What the code does is reading 64x64x64 pixels from a 3D texture. If those pixels contain geometry data, it will insert a leaf in the octree. Since the octree isn't filled initially (other than I reserved plenty of space in a VBO), it happens that the octree gets constructed along the way:
1- fetch a pixel, test if it should be inserted
2- Dive into the octree, starting with the rootnode. Get the leaf node at level 8
3- If a node hasn't been divided in 8 subnodes yet, get an unused pointer from the VBO and reserve 8 nodes there. Let the parent node refer to the first childnode.
The main problem is that multiple pixels may try to split octree nodes at the same time. I've seen barriers and such in the OpenCL reference, I guess I should create semaphores around the "if ( node->child1Ptr == 0 ) { ... }" section in the code below, but wouldn't make that the code terribly slow? Asides, but this is something that can't be fixed maybe, creating a semaphor requires support for the atom_xchg operation afaik. Seems my videocard is too old for that.

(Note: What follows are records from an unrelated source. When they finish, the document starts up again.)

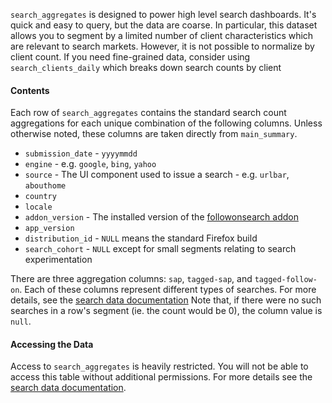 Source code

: `search_aggregates` is designed to power high level search dashboards.
It's quick and easy to query, but the data are coarse.
In particular, this dataset allows you to segment
by a limited number of client characteristics which are relevant to search markets.
However, it is not possible to normalize by client count.
If you need fine-grained data, consider using `search_clients_daily`
which breaks down search counts by client

#### Contents

Each row of `search_aggregates` contains
the standard search count aggregations
for each unique combination of the following columns.
Unless otherwise noted, these columns are taken directly from `main_summary`.

* `submission_date` - `yyyymmdd`
* `engine` - e.g. `google`, `bing`, `yahoo`
* `source` - The UI component used to issue a search - e.g. `urlbar`, `abouthome`
* `country`
* `locale`
* `addon_version` - The installed version of the [followonsearch addon]
* `app_version`
* `distribution_id` - `NULL` means the standard Firefox build
* `search_cohort` - `NULL` except for small segments relating to search experimentation

There are three aggregation columns:
`sap`, `tagged-sap`, and `tagged-follow-on`.
Each of these columns represent different types of searches.
For more details, see the [search data documentation]
Note that, if there were no such searches in a row's segment
(ie. the count would be 0),
the column value is `null`.

<!--
#### Background and Caveats
-->

#### Accessing the Data

Access to `search_aggregates` is heavily restricted.
You will not be able to access this table without additional permissions.
For more details see the [search data documentation].

<!--
#### Further Reading
-->


[followonsearch addon]: https://github.com/mozilla/followonsearch
[search data documentation]: /datasets/search.md
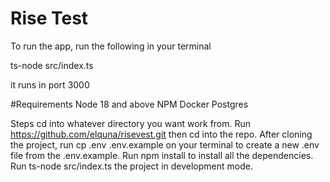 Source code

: # Rise Test

To run the app, run the following in your terminal

ts-node src/index.ts

it runs in port 3000

#Requirements
Node 18 and above
NPM
Docker
Postgres

Steps
cd into whatever directory you want work from.
Run https://github.com/elquna/risevest.git then cd into the repo.
After cloning the project, run cp .env .env.example on your terminal to create a new .env file from the .env.example.
Run npm install to install all the dependencies.
Run ts-node src/index.ts the project in development mode.
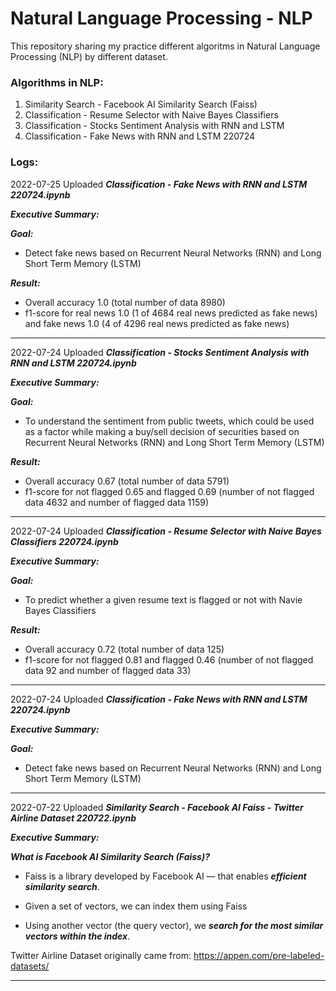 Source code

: # Natural Language Processing - NLP
This repository sharing my practice different algoritms in Natural Language Processing (NLP) by different dataset.

### Algorithms in NLP:
1. Similarity Search - Facebook AI Similarity Search (Faiss)
2. Classification - Resume Selector with Naive Bayes Classifiers
3. Classification - Stocks Sentiment Analysis with RNN and LSTM
4. Classification - Fake News with RNN and LSTM 220724

### Logs:
2022-07-25 Uploaded ***Classification - Fake News with RNN and LSTM 220724.ipynb***

***Executive Summary:***

***Goal:***
- Detect fake news based on Recurrent Neural Networks (RNN) and Long Short Term Memory (LSTM)

***Result:***
- Overall accuracy 1.0 (total number of data 8980)
- f1-score for real news 1.0 (1 of 4684 real news predicted as fake news) and fake news 1.0 (4 of 4296 real news predicted as fake news)

----------------------------------------------------------------------------------------------------------
2022-07-24 Uploaded ***Classification - Stocks Sentiment Analysis with RNN and LSTM 220724.ipynb***

***Executive Summary:***

***Goal:***
- To understand the sentiment from public tweets, which could be used as a factor while making a buy/sell decision of securities based on Recurrent Neural Networks (RNN) and Long Short Term Memory (LSTM)

***Result:***
- Overall accuracy 0.67 (total number of data 5791)
- f1-score for not flagged 0.65 and flagged 0.69 (number of not flagged data 4632  and number of flagged data 1159)

----------------------------------------------------------------------------------------------------------
2022-07-24 Uploaded ***Classification - Resume Selector with Naive Bayes Classifiers 220724.ipynb***

***Executive Summary:***

***Goal:***
- To predict whether a given resume text is flagged or not with Navie Bayes Classifiers

***Result:***
- Overall accuracy 0.72 (total number of data 125)
- f1-score for not flagged 0.81 and flagged 0.46 (number of not flagged data 92 and number of flagged data 33)

----------------------------------------------------------------------------------------------------------
2022-07-24 Uploaded ***Classification - Fake News with RNN and LSTM 220724.ipynb***

***Executive Summary:***

***Goal:***
- Detect fake news based on Recurrent Neural Networks (RNN) and Long Short Term Memory (LSTM)

----------------------------------------------------------------------------------------------------------

2022-07-22 Uploaded ***Similarity Search - Facebook AI  Faiss - Twitter Airline Dataset 220722.ipynb***

***Executive Summary:***

***What is Facebook AI Similarity Search (Faiss)?***

- Faiss is a library developed by Facebook AI — that enables ***efficient similarity search***.

- Given a set of vectors, we can index them using Faiss

- Using another vector (the query vector), we ***search for the most similar vectors within the index***.

Twitter Airline Dataset originally came from: https://appen.com/pre-labeled-datasets/

----------------------------------------------------------------------------------------------------------
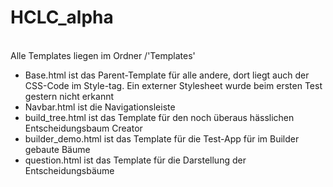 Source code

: # HCLC_alpha
<br>
Alle Templates liegen im Ordner /'Templates'

- Base.html ist das Parent-Template für alle andere, dort liegt auch der CSS-Code im Style-tag. Ein externer Stylesheet wurde beim ersten Test gestern nicht erkannt<br>
- Navbar.html ist die Navigationsleiste<br>
- build_tree.html ist das Template für den noch überaus hässlichen Entscheidungsbaum Creator<br>
- builder_demo.html ist das Template für die Test-App für im Builder gebaute Bäume<br>
- question.html ist das Template für die Darstellung der Entscheidungsbäume<br>
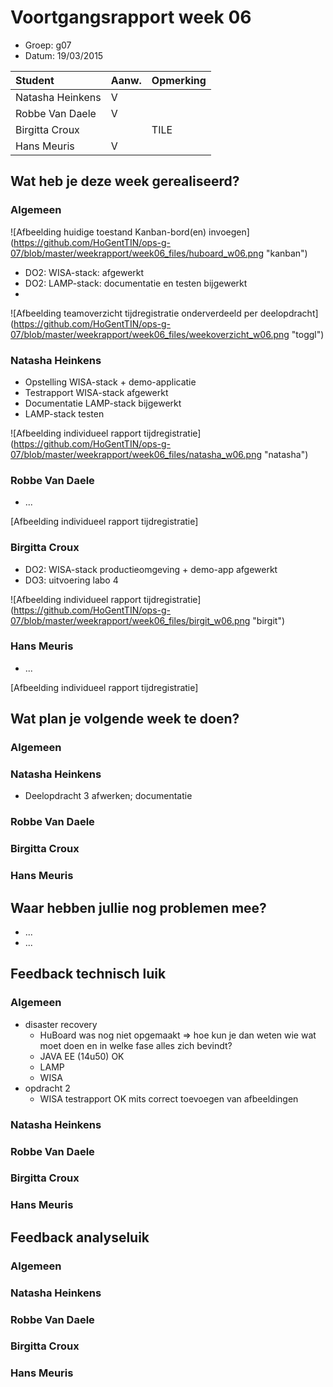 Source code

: # Voortgangsrapport week 06

* Groep: g07
* Datum: 19/03/2015

| Student  | Aanw. | Opmerking |
| :---     | :---  | :---      |
| Natasha Heinkens |  V     |           |
| Robbe Van Daele |   V    |           |
| Birgitta Croux |       |  TILE         |
| Hans Meuris |    V   |           |

## Wat heb je deze week gerealiseerd?

### Algemeen

![Afbeelding huidige toestand Kanban-bord(en) invoegen] (https://github.com/HoGentTIN/ops-g-07/blob/master/weekrapport/week06_files/huboard_w06.png "kanban")

* DO2: WISA-stack: afgewerkt
* DO2: LAMP-stack: documentatie en testen bijgewerkt
* 

![Afbeelding teamoverzicht tijdregistratie onderverdeeld per deelopdracht] (https://github.com/HoGentTIN/ops-g-07/blob/master/weekrapport/week06_files/weekoverzicht_w06.png "toggl")

### Natasha Heinkens

* Opstelling WISA-stack + demo-applicatie
* Testrapport WISA-stack afgewerkt
* Documentatie LAMP-stack bijgewerkt
* LAMP-stack testen

![Afbeelding individueel rapport tijdregistratie] (https://github.com/HoGentTIN/ops-g-07/blob/master/weekrapport/week06_files/natasha_w06.png "natasha")

### Robbe Van Daele

* ...

[Afbeelding individueel rapport tijdregistratie]

### Birgitta Croux

* DO2: WISA-stack productieomgeving + demo-app afgewerkt
* DO3: uitvoering labo 4

![Afbeelding individueel rapport tijdregistratie] (https://github.com/HoGentTIN/ops-g-07/blob/master/weekrapport/week06_files/birgit_w06.png "birgit")

### Hans Meuris

* ...

[Afbeelding individueel rapport tijdregistratie]

## Wat plan je volgende week te doen?

### Algemeen
### Natasha Heinkens
  * Deelopdracht 3 afwerken; documentatie
### Robbe Van Daele
### Birgitta Croux
### Hans Meuris

## Waar hebben jullie nog problemen mee?

* ...
* ...

## Feedback technisch luik

### Algemeen
* disaster recovery
    * HuBoard was nog niet opgemaakt => hoe kun je dan weten wie wat moet doen en in welke fase alles zich bevindt?
    * JAVA EE (14u50) OK
    * LAMP
    * WISA
* opdracht 2
    * WISA testrapport OK mits correct toevoegen van afbeeldingen

### Natasha Heinkens
### Robbe Van Daele
### Birgitta Croux
### Hans Meuris

## Feedback analyseluik

### Algemeen

### Natasha Heinkens
### Robbe Van Daele
### Birgitta Croux
### Hans Meuris


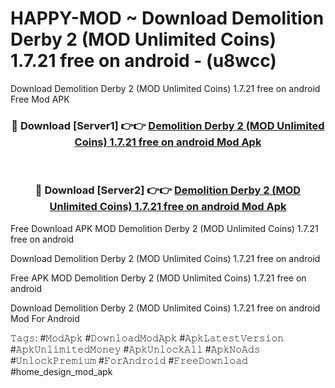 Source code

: # HAPPY-MOD ~ Download Demolition Derby 2 (MOD Unlimited Coins) 1.7.21 free on android - (u8wcc)
Download Demolition Derby 2 (MOD Unlimited Coins) 1.7.21 free on android Free Mod APK

<div align="center">
<h3>🔴 Download [Server1] 👉👉 <a href="https://apk-comot.site?title=Demolition_Derby_2_(MOD_Unlimited_Coins)_1.7.21_free_on_android">Demolition Derby 2 (MOD Unlimited Coins) 1.7.21 free on android Mod Apk</a></h3><br>

<h3>🔴 Download [Server2] 👉👉 <a href="https://apk-comot.site?title=Demolition_Derby_2_(MOD_Unlimited_Coins)_1.7.21_free_on_android">Demolition Derby 2 (MOD Unlimited Coins) 1.7.21 free on android Mod Apk</a></h3>
</div>


Free Download APK MOD Demolition Derby 2 (MOD Unlimited Coins) 1.7.21 free on android

Download Demolition Derby 2 (MOD Unlimited Coins) 1.7.21 free on android 

Free APK MOD Demolition Derby 2 (MOD Unlimited Coins) 1.7.21 free on android 

Download Demolition Derby 2 (MOD Unlimited Coins) 1.7.21 free on android Mod For Android

𝚃𝚊𝚐𝚜: #𝙼𝚘𝚍𝙰𝚙𝚔 #𝙳𝚘𝚠𝚗𝚕𝚘𝚊𝚍𝙼𝚘𝚍𝙰𝚙𝚔 #𝙰𝚙𝚔𝙻𝚊𝚝𝚎𝚜𝚝𝚅𝚎𝚛𝚜𝚒𝚘𝚗 #𝙰𝚙𝚔𝚄𝚗𝚕𝚒𝚖𝚒𝚝𝚎𝚍𝙼𝚘𝚗𝚎𝚢 #𝙰𝚙𝚔𝚄𝚗𝚕𝚘𝚌𝚔𝙰𝚕𝚕 #𝙰𝚙𝚔𝙽𝚘𝙰𝚍𝚜 #𝚄𝚗𝚕𝚘𝚌𝚔𝙿𝚛𝚎𝚖𝚒𝚞𝚖 #𝙵𝚘𝚛𝙰𝚗𝚍𝚛𝚘𝚒𝚍 #𝙵𝚛𝚎𝚎𝙳𝚘𝚠𝚗𝚕𝚘𝚊𝚍 #home_design_mod_apk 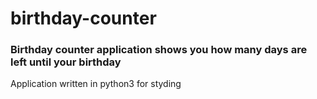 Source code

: # birthday-counter

### Birthday counter application shows you how many days are left until your birthday

Application written in python3 for styding 

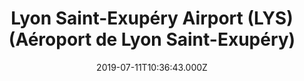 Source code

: ---
date: 2019-07-11T10:36:43.000Z
title: Lyon Saint-Exupéry Airport (LYS) (Aéroport de Lyon Saint-Exupéry)
latitude: 45.71955902964808
longitude: 5.079052448272704
url: http://www.lyonaeroports.com
category: checkin
---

__kernel void voxelOctree_Build( __global struct TOctreeNode* octree,
__global int* octreeNodeCounter,
__read_only image3d_t dataTex
)
{
// We loop through all the pixels of a (64^3) 3D texture
// We inject each pixel into the octree, eventually creating new subnodes along
// the way
int3 locID = (int3)( get_local_id(0), get_local_id(1), get_local_id(2) );
int4 texCoord = (int4)( locID.x, locID.y, locID.z , 0 );
sampler_t sampler = CLK_FILTER_NEAREST | CLK_ADDRESS_CLAMP;
float4 data = read_imagef( dataTex, sampler, texCoord );
if ( data.w > 0.f ) // Only insert if there is some occlusion at this point
{
// Get root node
__global struct TOctreeNode *node = &octree[0];
// Dive into the octree, eventually split nodes if not done before
int level = 0;
while ( level++ < 8 )
{
// Create 8 sub nodes, if not done before
if ( node->child1Ptr == 0 )
{
// Get an unused index from the octree VBO
int indx1 = *octreeNodeCounter;
node->child1Ptr = (int)(&octree[ indx1 ]); // Store pointer to 1st child node
indx1+= 8; // Reserve 8 nodes
*octreeNodeCounter = indx1; // write back in global var
}
// Check in which of the 8 subnodes we need to dive
int localOffset = 0;
...generate a number between 0..7
// Get node from deeper level, then repeat the loop
node = (__global struct TOctreeNode*)(node->child1Ptr + localOffset);
} // while level > 0
// Now insert the actual data
...
} // occlSum
} // voxelOctree_Build
Dunno how they exactly do it in GigaVoxels, but I could also pre-generate the octree once, entirely "unfolded". That means I don't have to split nodes, making the code faster. However, that will take a lot more memory of course.
Greets,
Rick